I’ve written an article about the value of minority languages, which will be published in Aeon (aeon.co). It’s still in a draft stage and is inspired by my experience of learning Welsh. It’s a philosophy article (I work as an academic philosopher) but aimed at a general audience, although currently the language is still a bit stodgy.
If anyone is interested in taking a look, I’ve included a link below - I would really welcome feedback about whether I’ve missed/confused anything about the value of learning Welsh or other minority languages.
I hope my posting about this doesn’t break any forum rules - apologies if so, and of course please delete this post!
Might be worth replacing American Indian with Native American - as I understand it, the former is not commonly used and some readers may take offence. Otherwise, it’s a good article.

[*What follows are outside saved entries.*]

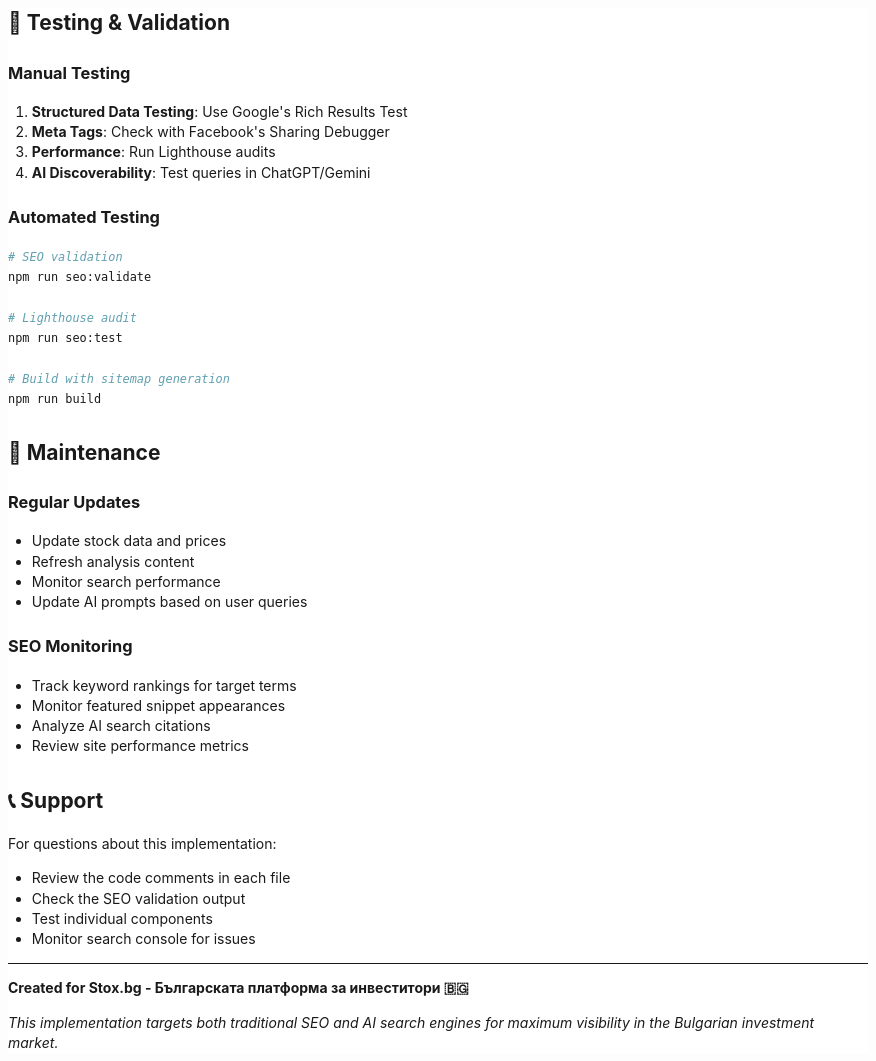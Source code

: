 ## 🧪 Testing & Validation

### Manual Testing
1. **Structured Data Testing**: Use Google's Rich Results Test
2. **Meta Tags**: Check with Facebook's Sharing Debugger
3. **Performance**: Run Lighthouse audits
4. **AI Discoverability**: Test queries in ChatGPT/Gemini

### Automated Testing
```bash
# SEO validation
npm run seo:validate

# Lighthouse audit
npm run seo:test

# Build with sitemap generation
npm run build
```

## 🔄 Maintenance

### Regular Updates
- Update stock data and prices
- Refresh analysis content
- Monitor search performance
- Update AI prompts based on user queries

### SEO Monitoring
- Track keyword rankings for target terms
- Monitor featured snippet appearances
- Analyze AI search citations
- Review site performance metrics

## 📞 Support

For questions about this implementation:
- Review the code comments in each file
- Check the SEO validation output
- Test individual components
- Monitor search console for issues

---

**Created for Stox.bg - Българската платформа за инвеститори 🇧🇬**

*This implementation targets both traditional SEO and AI search engines for maximum visibility in the Bulgarian investment market.*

Thanks! I actually used the same term as on the Wampanoag project website so deferring to their preferences… but this is something that may come up when it gets edited.

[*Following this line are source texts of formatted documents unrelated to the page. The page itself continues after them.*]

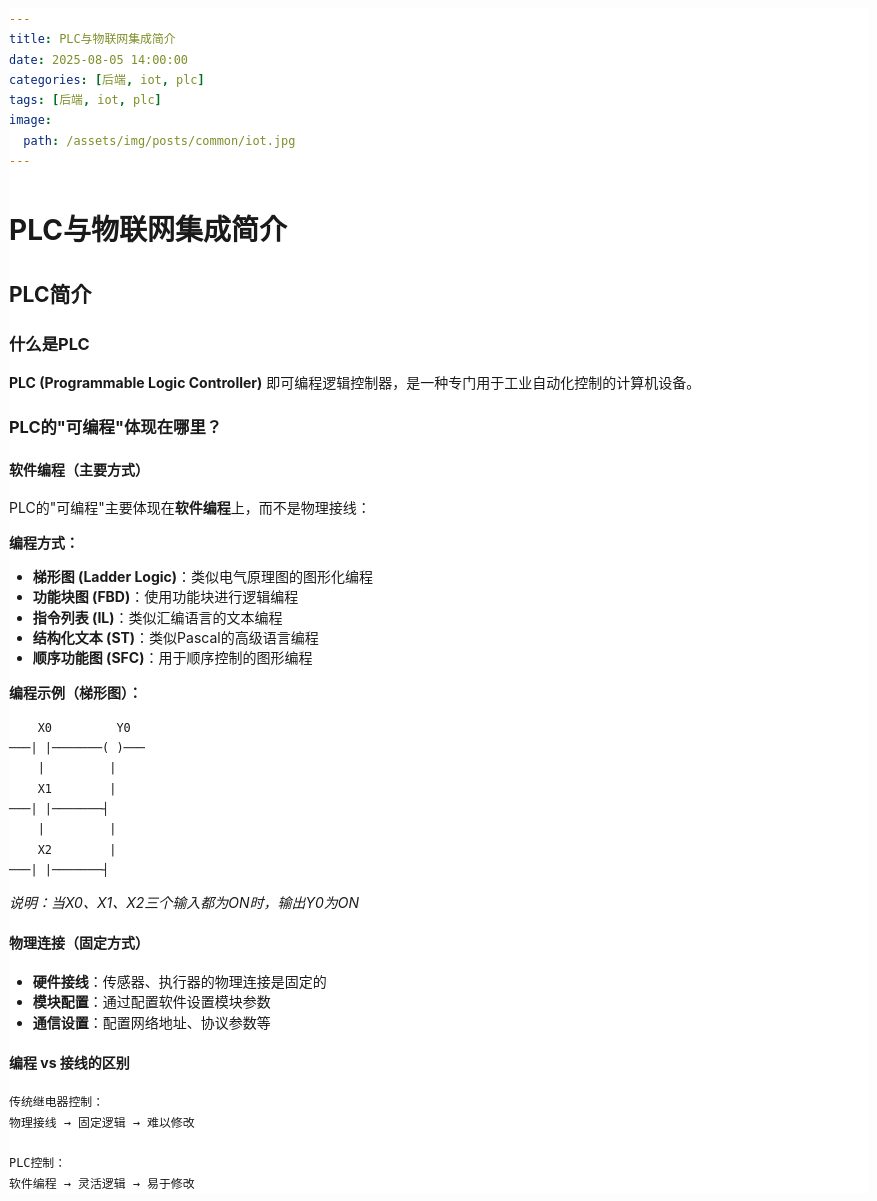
 ```yaml
---
title: PLC与物联网集成简介
date: 2025-08-05 14:00:00
categories: [后端, iot, plc]
tags: [后端, iot, plc]
image:
  path: /assets/img/posts/common/iot.jpg
---
```


# PLC与物联网集成简介

## PLC简介

### 什么是PLC
**PLC (Programmable Logic Controller)** 即可编程逻辑控制器，是一种专门用于工业自动化控制的计算机设备。

### PLC的"可编程"体现在哪里？

#### 软件编程（主要方式）
PLC的"可编程"主要体现在**软件编程**上，而不是物理接线：

**编程方式：**
- **梯形图 (Ladder Logic)**：类似电气原理图的图形化编程
- **功能块图 (FBD)**：使用功能块进行逻辑编程
- **指令列表 (IL)**：类似汇编语言的文本编程
- **结构化文本 (ST)**：类似Pascal的高级语言编程
- **顺序功能图 (SFC)**：用于顺序控制的图形编程

**编程示例（梯形图）：**
```
    X0         Y0
───| |───────( )───
    |         |
    X1        |
───| |───────┤
    |         |
    X2        |
───| |───────┤
```
*说明：当X0、X1、X2三个输入都为ON时，输出Y0为ON*

#### 物理连接（固定方式）
- **硬件接线**：传感器、执行器的物理连接是固定的
- **模块配置**：通过配置软件设置模块参数
- **通信设置**：配置网络地址、协议参数等

#### 编程 vs 接线的区别
```
传统继电器控制：
物理接线 → 固定逻辑 → 难以修改

PLC控制：
软件编程 → 灵活逻辑 → 易于修改
```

I couldn’t access this on my iPad. I’ll try later or yfory on my laptop!
Edit: got it on iPad eventually! Scots in various forms is still alive and well. I am forever needing translations! Scottish Gaelic is taught in schools where it is spoken, e.g. Hebrides. A friend who used to live in Dundee and retired here to mid-Argyll, tells me she had some lessons. One teacher was from the Outer Hebrides and one from elsewhere (mainland Scotland, I presume) They used very different words for things. Her example was Thank you. I guess it is all dialects which, with time and lack of connection, become closer to Languages, as for Italian, Venetian vs Sardinian or Sicilian! North and South Wales were heading that way before TV told us all how both talk! Have you, @rebecca looked at the effect of TV?
Very interesting read Rebecca, thank you for sharing on the forum. Adding to your conclusion about the value of languages, I heard a strong rationale for minority languages to be preserved at a recent Anaiwan language revival meeting here in New England, New South Wales. I paraphrase what was said: language belongs to country (here indigenous tribal country), it links its speakers to country (because it codifies and conveys knowledge about country) and everyone living there has right to learn it.
My sense is that people who disdain the learning of other languages are experiencing some silly mixture of jealousy and defensiveness.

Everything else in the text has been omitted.